子と母と娘
私は二十歳になる二日前に母になった。
子供が親になってしまったのだ。
私にとって妊娠・出産・育児の全てが予想以上に大変なものだった。
「なるようになる」が口癖なのだが、どうにもならないことが多かった。
それだけ一つの命を産んで育てるのは、責任が大きかった。
妊娠期間は以外と短くて、お腹が大きくなるのは分かるが、体全体にお肉がつくのはやめてほしかった。
実際に妊娠中のつわりはつらかったが、それさえ過ぎてしまえば大丈夫だった。
ただ妊娠後期になるとお腹が重くなり、立っているのも辛くなり、過度の眠気が襲ってくる。
出産ギリギリまで働く人もいるが、私はあんなに体がだるい状態でも頑張ってお仕事をできる人を尊敬する。
出産は大したことはない。
事前に本で読んだりして、とてつもなく痛いと聞いていたが、出産よりも陣痛のほうが嫌だ。
陣痛はお腹が痛くなるものだと思っていたが、私は腰にきた。
めっちゃ痛い偏頭痛が、10倍20倍30倍、、、100倍という感じだ。
気がついたら分娩台の上にいて、立ち会い出産の予定はなかったのに、なぜかお母さんがいて応援してくれていた。
実際、「ひっひっふー」なんてできない。
それどころじゃない。
私は近年稀に見る暴れるママだったそうです。
それなのにとても安産だと言われた。
あんなに痛かったのに安産なのか。
お母さんも安産だったので、どうやら安産家系らしいのでよかった。
ちなみ親が出産に立ち会うのは、あまりよくないらしい。
出産の瞬間に親がいると、親になりきれず子供のままになってしまうらしい。
でもそうは言われても、やはりお母さんがいてくれて心強かった気がするし、孫を一番に見せられて嬉しかった。

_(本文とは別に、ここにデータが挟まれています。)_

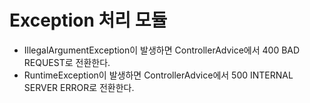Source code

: # Exception 처리 모듈 

- IllegalArgumentException이 발생하면 ControllerAdvice에서 400 BAD REQUEST로 전환한다. 
- RuntimeException이 발생하면 ControllerAdvice에서 500 INTERNAL SERVER ERROR로 전환한다. 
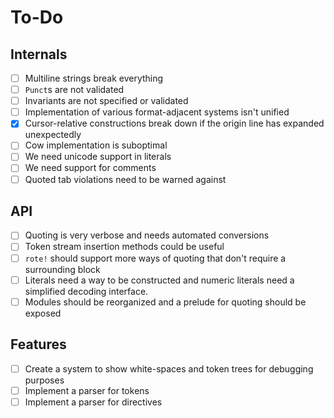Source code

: # To-Do

## Internals

- [ ] Multiline strings break everything
- [ ] `Punct`s are not validated
- [ ] Invariants are not specified or validated
- [ ] Implementation of various format-adjacent systems isn't unified
- [x] Cursor-relative constructions break down if the origin line has expanded unexpectedly
- [ ] Cow implementation is suboptimal
- [ ] We need unicode support in literals
- [ ] We need support for comments
- [ ] Quoted tab violations need to be warned against

## API

- [ ] Quoting is very verbose and needs automated conversions
- [ ] Token stream insertion methods could be useful
- [ ] `rote!` should support more ways of quoting that don't require a surrounding block
- [ ] Literals need a way to be constructed and numeric literals need a simplified decoding interface.
- [ ] Modules should be reorganized and a prelude for quoting should be exposed

## Features

- [ ] Create a system to show white-spaces and token trees for debugging purposes
- [ ] Implement a parser for tokens
- [ ] Implement a parser for directives
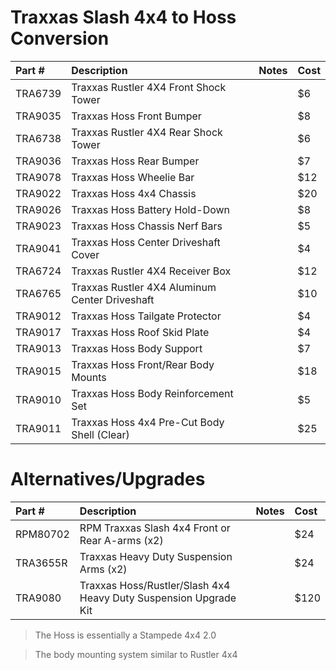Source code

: # Traxxas Slash 4x4 to Hoss Conversion

| Part #  | Description                                    | Notes | Cost |
| :------ | :--------------------------------------------- | :---- | :--- |
| TRA6739 | Traxxas Rustler 4X4 Front Shock Tower          |       | $6   |
| TRA9035 | Traxxas Hoss Front Bumper                      |       | $8   |
| TRA6738 | Traxxas Rustler 4X4 Rear Shock Tower           |       | $6   |
| TRA9036 | Traxxas Hoss Rear Bumper                       |       | $7   |
| TRA9078 | Traxxas Hoss Wheelie Bar                       |       | $12  |
| TRA9022 | Traxxas Hoss 4x4 Chassis                       |       | $20  |
| TRA9026 | Traxxas Hoss Battery Hold-Down                 |       | $8   |
| TRA9023 | Traxxas Hoss Chassis Nerf Bars                 |       | $5   |
| TRA9041 | Traxxas Hoss Center Driveshaft Cover           |       | $4   |
| TRA6724 | Traxxas Rustler 4X4 Receiver Box               |       | $12  |
| TRA6765 | Traxxas Rustler 4X4 Aluminum Center Driveshaft |       | $10  |
| TRA9012 | Traxxas Hoss Tailgate Protector                |       | $4   |
| TRA9017 | Traxxas Hoss Roof Skid Plate                   |       | $4   |
| TRA9013 | Traxxas Hoss Body Support                      |       | $7   |
| TRA9015 | Traxxas Hoss Front/Rear Body Mounts            |       | $18  |
| TRA9010 | Traxxas Hoss Body Reinforcement Set            |       | $5   |
| TRA9011 | Traxxas Hoss 4x4 Pre-Cut Body Shell (Clear)    |       | $25  |

# Alternatives/Upgrades

| Part #   | Description                                                      | Notes | Cost |
| :------- | :--------------------------------------------------------------- | :---- | :--- |
| RPM80702 | RPM Traxxas Slash 4x4 Front or Rear A-arms (x2)                  |       | $24  |
| TRA3655R | Traxxas Heavy Duty Suspension Arms (x2)                          |       | $24  |
| TRA9080  | Traxxas Hoss/Rustler/Slash 4x4 Heavy Duty Suspension Upgrade Kit |       | $120 |

> The Hoss is essentially a Stampede 4x4 2.0

> The body mounting system similar to Rustler 4x4
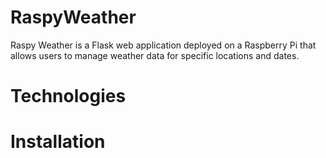 # RaspyWeather
Raspy Weather is a Flask web application deployed on a Raspberry Pi that allows users to manage weather data for specific locations and dates.

# Technologies

# Installation



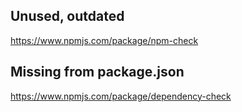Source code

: ## Unused, outdated
https://www.npmjs.com/package/npm-check

## Missing from package.json
https://www.npmjs.com/package/dependency-check
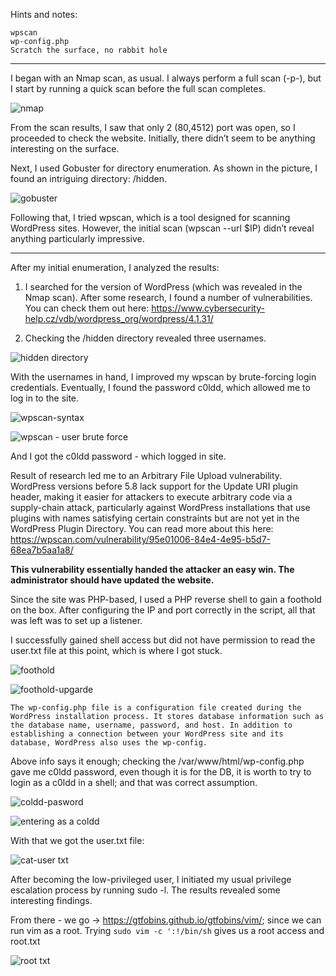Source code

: Hints and notes:

    wpscan
    wp-config.php
    Scratch the surface, no rabbit hole

----------------------------------------------------------------------------------------------------------------------------------------------------------------------------

I began with an Nmap scan, as usual. I always perform a full scan (-p-), but I start by running a quick scan before the full scan completes.

![nmap](https://github.com/user-attachments/assets/6e76272b-f1eb-485f-827e-e7fc9a1a12b2)

From the scan results, I saw that only 2 (80,4512) port was open, so I proceeded to check the website. Initially, there didn’t seem to be anything interesting on the surface.

Next, I used Gobuster for directory enumeration. As shown in the picture, I found an intriguing directory: /hidden.

![gobuster](https://github.com/user-attachments/assets/2b4b7b70-1864-420d-b52f-9aeeb2109d3b)

Following that, I tried wpscan, which is a tool designed for scanning WordPress sites. However, the initial scan (wpscan --url $IP) didn’t reveal anything particularly impressive.

---------------------------------------------------------------------------------------------------------------------------------------------------------------------------

After my initial enumeration, I analyzed the results:

1) I searched for the version of WordPress (which was revealed in the Nmap scan). After some research, I found a number of vulnerabilities. You can check them out here:  https://www.cybersecurity-help.cz/vdb/wordpress_org/wordpress/4.1.31/

2) Checking the /hidden directory revealed three usernames.

![hidden directory](https://github.com/user-attachments/assets/3fd187fb-5094-40ef-bf9f-513ea5b2451f)

With the usernames in hand, I improved my wpscan by brute-forcing login credentials. Eventually, I found the password c0ldd, which allowed me to log in to the site.

![wpscan-syntax](https://github.com/user-attachments/assets/f46e65e2-137a-41e5-bd34-bde5e64dd74d)

![wpscan - user brute force](https://github.com/user-attachments/assets/3c0475e0-d7df-4216-b145-2c39aecae523)

And I got the c0ldd password - which logged in site.

Result of research led me to an Arbitrary File Upload vulnerability. WordPress versions before 5.8 lack support for the Update URI plugin header, making it easier for attackers to execute arbitrary code via a supply-chain attack, particularly against WordPress installations that use plugins with names satisfying certain constraints but are not yet in the WordPress Plugin Directory. You can read more about this here: https://wpscan.com/vulnerability/95e01006-84e4-4e95-b5d7-68ea7b5aa1a8/

**This vulnerability essentially handed the attacker an easy win. The administrator should have updated the website.**

Since the site was PHP-based, I used a PHP reverse shell to gain a foothold on the box. After configuring the IP and port correctly in the script, all that was left was to set up a listener.

I successfully gained shell access but did not have permission to read the user.txt file at this point, which is where I got stuck. 

![foothold](https://github.com/user-attachments/assets/fdf417be-cb0d-492b-9359-0e32605ca680)

![foothold-upgarde](https://github.com/user-attachments/assets/b560dd08-5b3f-4e6b-ab21-987021660550)


`The wp-config.php file is a configuration file created during the WordPress installation process. It stores database information such as the database name, username, password, and host. In addition to establishing a connection between your WordPress site and its database, WordPress also uses the wp-config.`

Above info says it enough; checking the /var/www/html/wp-config.php gave me c0ldd password, even though it is for the DB, it is worth to try to login as a c0ldd in a shell; and that was correct assumption.

![coldd-pasword](https://github.com/user-attachments/assets/c4b9eda8-eb71-42ad-8182-65ca9cf23d6a)

![entering as a coldd](https://github.com/user-attachments/assets/ab59e55a-0acf-4968-b605-516bd5276cde)

With that we got the user.txt file:

![cat-user txt](https://github.com/user-attachments/assets/2751ddee-d0e4-4104-9ab6-f78cb4f3a403)

After becoming the low-privileged user, I initiated my usual privilege escalation process by running sudo -l. The results revealed some interesting findings.

From there - we go -> https://gtfobins.github.io/gtfobins/vim/; since we can run vim as a root. Trying `sudo vim -c ':!/bin/sh` gives us a root access and root.txt

![root txt](https://github.com/user-attachments/assets/afea3fee-3e15-4479-9b1d-0095c8c1958b)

陣痛と出産はとっても辛かったのに、生まれてきてくれると一瞬で忘れるのは本当だった。
産後の痛みよりも子供を見たい気持ちでたくさん歩いて、看護婦さんに怒られたりもした。
私は平均とかそういったものを気にしない。
たとえば、そろそろハイハイができる頃だとか、掴まり立ちができてもいい頃だとか、私の親はやたらと気にした。
私はそのうちできるようになるんだからと、考え方が違っていた。
確か一人座りかハイハイが標準よりも遅かった記憶がある。
親は一生懸命、しかし私は可愛いなぁというだけ。
もう1歳過ぎくらいの頃からは、いろんなことが標準より早く発育もよかった。
私は標準などどうでもよかったから、自然に出来るようになるだけと思っていたら、いろんなことが標準以上になっていた。
幼稚園児が英語を覚えたり、漢字を教えてくれとせがんできて小学生用のドリルをやっている。
私の妹が大学の勉強のついでに、子供がシェイクスピアのハムレットの一節を教わっていた。
それをいきなり言われた言われた時は、なんの呪文かと思ってしまった。
勉強とか頑張って欲しいなんて思ってないのに、自分からやりたいと言われては仕方ない。
いつだっただろうか。
なにか辛いことか何かがあって、でも笑顔で振舞うようにしていた。
なのに子供の口から「どうしてママ、泣きそうなの?」と聞かれた。
何も返す言葉がなかったのだが、座っていた私のところに歩いてきて、ぎゅーっと抱きしめて
「大丈夫だよ、ママには○○がいるよ、泣かないで。
ママが泣いたら○○も悲しい」
若干違うけど、つたない言葉が心に響いた。
嬉しかった。
泣くの我慢してたのに、そのセリフが嬉しくてないちゃったじゃないか。
私が人としてどんなでも、親としてどんなでも、子供にとっては唯一無二のママなのだ。
私が親になっても親にとって私は子供だ。
それは私と子供にも当てはまる。
残念だけど、私は立派なママじゃない。
だけどかけがえのない経験や感動を子供はくれている。
生意気になりながらも、これからも私たちにたくさんの楽しみをくれる。
子供は気付いていないけれど、ものすごく大切で影響力のある存在なんだ。
それを私は見守って、力になる時は力になる、たくさん笑顔にする。
どんなにかけがえのない存在でも、役に立ちたくてもできる事は限られてる。
何よりも大切な守らなきゃいけないって、もどかしいね。